In response, Fleet Operations said warned of the impact of any possible downturn in the residual value for fleets using contract hire, as well as outright purchase or lease finance agreements, as leasing providers adjust their offers to take account of the continuing fall in used-car values.
“Leasing providers do take residual value forecasts into account when determining the cost of agreements but this can only go so far in the face of a continued decline of used-car values,” explained Ross Jackson, CEO of Fleet Operations.
“It is important to note that residual values are not universally agreed and different leasing providers will apply different values to the same vehicle. In some cases we have seen discrepancies of up to £2,000.
“This means leasing costs will rise at different times, so companies can mitigate the effect of market fluctuations by using a multi-bid approach, which means they are not tied into a sole-supply agreement that requires them to buy new vehicles at a price set by a single provider.

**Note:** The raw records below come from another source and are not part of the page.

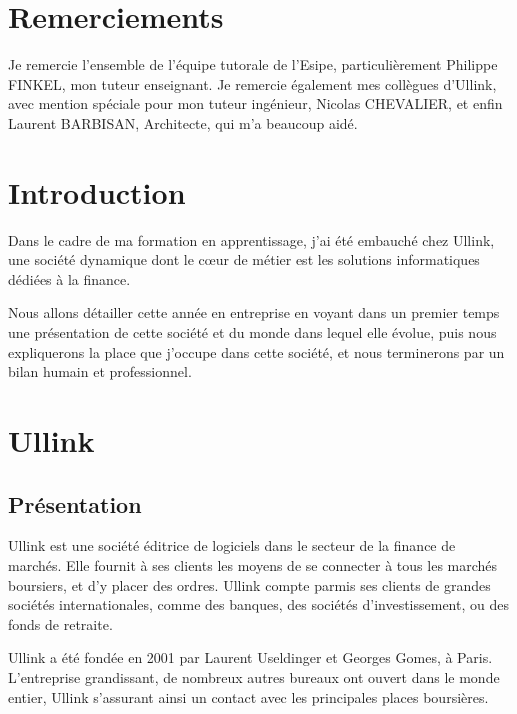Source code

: \documentclass[a4paper, 12pt]{article}
\begin{document}

\pagebreak

\section*{Remerciements}
Je remercie l'ensemble de l'équipe tutorale de l'Esipe, particulièrement Philippe FINKEL, mon tuteur enseignant. Je remercie également mes collègues d'Ullink, avec mention spéciale pour mon tuteur ingénieur, Nicolas CHEVALIER, et enfin Laurent BARBISAN, Architecte, qui m'a beaucoup aidé.

\pagebreak
\tableofcontents
\pagebreak

\section*{Introduction}

Dans le cadre de ma formation en apprentissage, j'ai été embauché chez Ullink, une société dynamique dont le c\oe{}ur de métier est les solutions informatiques dédiées à la finance.

Nous allons détailler cette année en entreprise en voyant dans un premier temps une présentation de cette société et du monde dans lequel elle évolue, puis nous expliquerons la place que j'occupe dans cette société, et nous terminerons par un bilan humain et professionnel.
\pagebreak

\section{Ullink}
\subsection{Présentation}
Ullink est une société éditrice de logiciels dans le secteur de la finance de marchés. Elle fournit à ses clients les moyens de se connecter à tous les marchés boursiers, et d'y placer des ordres. Ullink compte parmis ses clients de grandes sociétés internationales, comme des banques, des sociétés d'investissement, ou des fonds de retraite.

Ullink a été fondée en 2001 par Laurent Useldinger et Georges Gomes, à Paris. L'entreprise grandissant, de nombreux autres bureaux ont ouvert dans le monde entier, Ullink s'assurant ainsi un contact avec les principales places boursières.
\end{document}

Instead, when adding new vehicles, their specifications can be put out to the market in order to obtain the most competitive price”
Multi-bid leasing allows operators to benefit from the lowest possible lease costs by searching for the best price on every vehicle in their fleet from different suppliers.
Each time a new vehicle is specified, the details are provided to a panel of approved and vetted leasers, which will each submit their best and final bid on every order.
It ensures there is a competitive bidding environment on every vehicle over the life of a contract and mitigates the effect of factors such as economic downturn or interest rate fluctuations on leasing costs.